Each line starting at the one that contains "#### Типы сетевых хранилищ" and ending at the one that contains "- В домашних" must be returned exactly, and the rest of the listing is left out.

*** Task data Section Begins ***

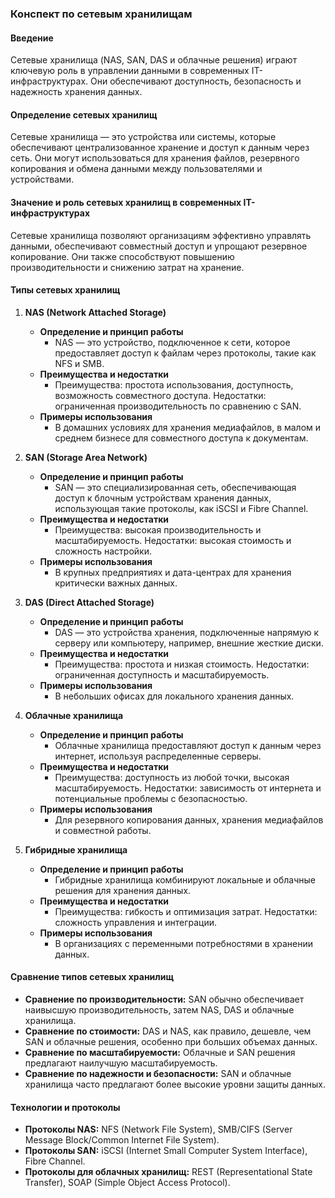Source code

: ### Конспект по сетевым хранилищам

#### Введение

Сетевые хранилища (NAS, SAN, DAS и облачные решения) играют ключевую роль в управлении данными в современных IT-инфраструктурах. Они обеспечивают доступность, безопасность и надежность хранения данных.

#### Определение сетевых хранилищ

Сетевые хранилища — это устройства или системы, которые обеспечивают централизованное хранение и доступ к данным через сеть. Они могут использоваться для хранения файлов, резервного копирования и обмена данными между пользователями и устройствами.

#### Значение и роль сетевых хранилищ в современных IT-инфраструктурах

Сетевые хранилища позволяют организациям эффективно управлять данными, обеспечивают совместный доступ и упрощают резервное копирование. Они также способствуют повышению производительности и снижению затрат на хранение.

#### Типы сетевых хранилищ

1. **NAS (Network Attached Storage)**
    
    - **Определение и принцип работы**
        - NAS — это устройство, подключенное к сети, которое предоставляет доступ к файлам через протоколы, такие как NFS и SMB.
    - **Преимущества и недостатки**
        - Преимущества: простота использования, доступность, возможность совместного доступа. Недостатки: ограниченная производительность по сравнению с SAN.
    - **Примеры использования**
        - В домашних условиях для хранения медиафайлов, в малом и среднем бизнесе для совместного доступа к документам.
2. **SAN (Storage Area Network)**
    
    - **Определение и принцип работы**
        - SAN — это специализированная сеть, обеспечивающая доступ к блочным устройствам хранения данных, использующая такие протоколы, как iSCSI и Fibre Channel.
    - **Преимущества и недостатки**
        - Преимущества: высокая производительность и масштабируемость. Недостатки: высокая стоимость и сложность настройки.
    - **Примеры использования**
        - В крупных предприятиях и дата-центрах для хранения критически важных данных.
3. **DAS (Direct Attached Storage)**
    
    - **Определение и принцип работы**
        - DAS — это устройства хранения, подключенные напрямую к серверу или компьютеру, например, внешние жесткие диски.
    - **Преимущества и недостатки**
        - Преимущества: простота и низкая стоимость. Недостатки: ограниченная доступность и масштабируемость.
    - **Примеры использования**
        - В небольших офисах для локального хранения данных.
4. **Облачные хранилища**
    
    - **Определение и принцип работы**
        - Облачные хранилища предоставляют доступ к данным через интернет, используя распределенные серверы.
    - **Преимущества и недостатки**
        - Преимущества: доступность из любой точки, высокая масштабируемость. Недостатки: зависимость от интернета и потенциальные проблемы с безопасностью.
    - **Примеры использования**
        - Для резервного копирования данных, хранения медиафайлов и совместной работы.
5. **Гибридные хранилища**
    
    - **Определение и принцип работы**
        - Гибридные хранилища комбинируют локальные и облачные решения для хранения данных.
    - **Преимущества и недостатки**
        - Преимущества: гибкость и оптимизация затрат. Недостатки: сложность управления и интеграции.
    - **Примеры использования**
        - В организациях с переменными потребностями в хранении данных.

#### Сравнение типов сетевых хранилищ

- **Сравнение по производительности:** SAN обычно обеспечивает наивысшую производительность, затем NAS, DAS и облачные хранилища.
- **Сравнение по стоимости:** DAS и NAS, как правило, дешевле, чем SAN и облачные решения, особенно при больших объемах данных.
- **Сравнение по масштабируемости:** Облачные и SAN решения предлагают наилучшую масштабируемость.
- **Сравнение по надежности и безопасности:** SAN и облачные хранилища часто предлагают более высокие уровни защиты данных.

#### Технологии и протоколы

- **Протоколы NAS:** NFS (Network File System), SMB/CIFS (Server Message Block/Common Internet File System).
- **Протоколы SAN:** iSCSI (Internet Small Computer System Interface), Fibre Channel.
- **Протоколы для облачных хранилищ:** REST (Representational State Transfer), SOAP (Simple Object Access Protocol).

*** Task data Section Ends ***

* _Written reply_:
#### Типы сетевых хранилищ

1. **NAS (Network Attached Storage)**
    
    - **Определение и принцип работы**
        - NAS — это устройство, подключенное к сети, которое предоставляет доступ к файлам через протоколы, такие как NFS и SMB.
    - **Преимущества и недостатки**
        - Преимущества: простота использования, доступность, возможность совместного доступа. Недостатки: ограниченная производительность по сравнению с SAN.
    - **Примеры использования**
        - В домашних условиях для хранения медиафайлов, в малом и среднем бизнесе для совместного доступа к документам.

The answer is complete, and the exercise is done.